The Supreme Court's Affirmative Action Ruling: Q & A Guide
December 8, 2002
By Tanu T. Henry
36-year-old Miranda Massie describes her involvement in the Supreme Court's recent ruling on affirmative action at the University of Michigan as "the honor of her life." The Detroit lawyer represented students of color at Michigan's law school, winning for them the unprecedented right to be included as "party defendants" with a vested interest in the outcome of the case. While the arguments of constitutional lawyers and activists ruled the airwaves, Massie worked for the people at the heart of the case: black students.
Cites her hopes for building a new civil rights movement, Massie sees Monday's high court decision as a "huge victory" in a society that, still maintains a racial caste system. Africana spoke to her about the case, as well as why it's being hailed as a victory for civil rights.
What was your role in the Michigan case?
I'm lead counsel for a pro-affirmative action coalition and for the students who intervened in the Grutter v. Bollinger law school case as party defendants. There are 41 students of all races and sexes but they are majority black and majority women.
Did you argue before the Supreme Court?
No. The university opposed our motion to split the time before the Court. So, while we had been considered as an equal partner up to that point ó putting it bluntly and I can't find a more polite way to put this for the record ó they screwed us at the last moment. I think there were a variety of reasons, but the main reason is that we were raising questions about the biases in standardized testing. We were talking about the way admission criteria are about white privilege and the fact that affirmative action offsets that. [The university] didn't want those arguments to get that kind of airtime.
Do you plan to keep pressing the argument about testing bias, white supremacy and inequality?
Absolutely. Our arguments were for integration and against white privilege and racism and we absolutely plan to pursue those. In terms of this case, we have won already. Even if we weren't allowed to argue before the Supreme Court, we still have a complete victory and we feel we contributed a lot to it.
Why is this a victory?
One, because of the arguments we made for equality and integration. But also because the law students have been spearheading the redevelopment of the civil rights movement and they brought tens of thousands of people to Washington, DC on the day the Supreme Court heard the arguments. They have also been mobilizing other students around the country.
The victory seems clear in the Law School case. However, the Supreme Court also voted to limit the use of race as in the University of Michigan undergraduate admission process. How can you consider the split votes an all-around victory?

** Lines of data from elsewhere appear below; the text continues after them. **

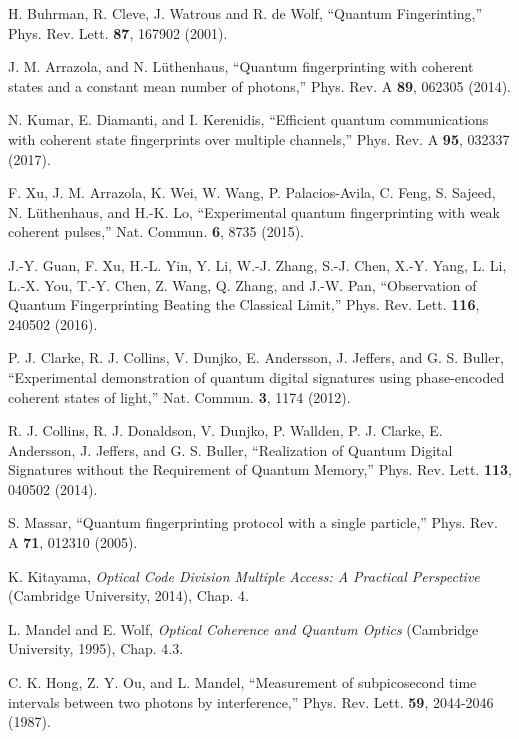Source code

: \documentclass[10pt]{article}
\begin{document}
\begin{thebibliography}{99}

 H. Buhrman, R. Cleve, J. Watrous and R. de Wolf, ``Quantum Fingerinting,'' Phys. Rev. Lett.  {\bf 87}, 167902 (2001).

 J. M. Arrazola, and N. L\"{u}thenhaus, ``Quantum fingerprinting with coherent states and a constant mean number of photons,'' Phys. Rev. A {\bf 89}, 062305 (2014).

 N. Kumar, E. Diamanti, and I. Kerenidis, ``Efficient quantum communications with coherent state
fingerprints over multiple channels,'' Phys. Rev. A {\bf 95}, 032337 (2017).

 F. Xu, J. M. Arrazola, K. Wei, W. Wang, P. Palacios-Avila, C. Feng, S. Sajeed, N. L\"{u}thenhaus, and H.-K. Lo, ``Experimental quantum fingerprinting with weak coherent pulses,'' Nat. Commun. {\bf 6}, 8735 (2015).

 J.-Y. Guan, F. Xu, H.-L. Yin, Y. Li, W.-J. Zhang, S.-J. Chen, X.-Y. Yang, L. Li, L.-X. You, T.-Y. Chen, Z. Wang, Q. Zhang, and J.-W. Pan, ``Observation of Quantum Fingerprinting Beating the Classical Limit,'' Phys. Rev. Lett.
{\bf 116}, 240502 (2016).

 P. J. Clarke, R. J. Collins, V. Dunjko, E. Andersson, J. Jeffers, and G. S. Buller, ``Experimental demonstration of quantum digital signatures using phase-encoded coherent states of light,'' Nat. Commun. {\bf 3}, 1174 (2012).

 R. J. Collins, R. J. Donaldson, V. Dunjko, P. Wallden, P. J. Clarke, E. Andersson, J. Jeffers, and G. S. Buller, ``Realization of Quantum Digital Signatures without the Requirement of Quantum Memory,'' Phys. Rev. Lett. {\bf 113}, 040502 (2014).

 S. Massar, ``Quantum fingerprinting protocol with a single particle,'' Phys. Rev. A {\bf 71}, 012310 (2005).


 K. Kitayama, \textit{Optical Code Division Multiple Access: A Practical Perspective} (Cambridge University, 2014), Chap. 4.

  L. Mandel and E. Wolf, \textit{Optical Coherence and Quantum Optics} (Cambridge University, 1995), Chap. 4.3.

 C. K. Hong, Z. Y. Ou, and L. Mandel, ``Measurement of subpicosecond time intervals between two photons by interference,'' Phys. Rev. Lett. {\bf 59}, 2044-2046 (1987).


\end{thebibliography}
\end{document}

I actually disagree with the way some media outlets are casting this as an even-steven, equal balance split, because what was at stake here was: will schools still have the right to make progress toward integration? And the answer to that question is clearly "yes." The University of Michigan will have to adjust the admission process in its undergraduate program. And other schools around the country will have to tinker with their affirmative action programs. But the bottom line here is that schools will be able to continue to make progress toward integration.
In fact, it would have still been a victory if we had lost the Law School case and won the undergraduate case. Either decision wouldn't limit what schools can do. It only means they will have to tinker with their programs some.
So no matter how you cut it, you feel you've won?
Absolutely.
What would have been a losing scenario?
A sickening defeat would have been something along the lines of what George Bush advocated in his friend of the court brief that said, "oh, we value diversity, and affirmative action can sometimes be legal, but neither of these two plans is." That would have meant that every school across the country would have to shut down its affirmative action programs.
How can schools continue to pursue diverse student bodies if they have to abandon the use of numerical or point systems in their admissions processes?
It's really not that hard. Being able to use a point system makes it easier to process mass numbers of applications at huge schools like Michigan, but that doesn't mean you can't process them by doing individual readings of the files. It's just going to take a little longer. They are going to be able to admit even greater numbers of black and Latino students under an admissions process similar to the University of Michigan Law School's.
Do you think schools will begin to adjust their policies immediately or should we expect to see more lawsuits?
I think they will adjust. But these rulings provides a basis for defending the minority summer programs that have been under attack, as well as any affirmative action plan that does not use a point system.
Did any of the votes surprise you at all?
Not really. I am interested that Breyer voted against some aspects of the undergraduate plan. That was surprising.
Clarence Thomas definitely didn't surprise us. He has made himself incapable of surprising anyone anymore.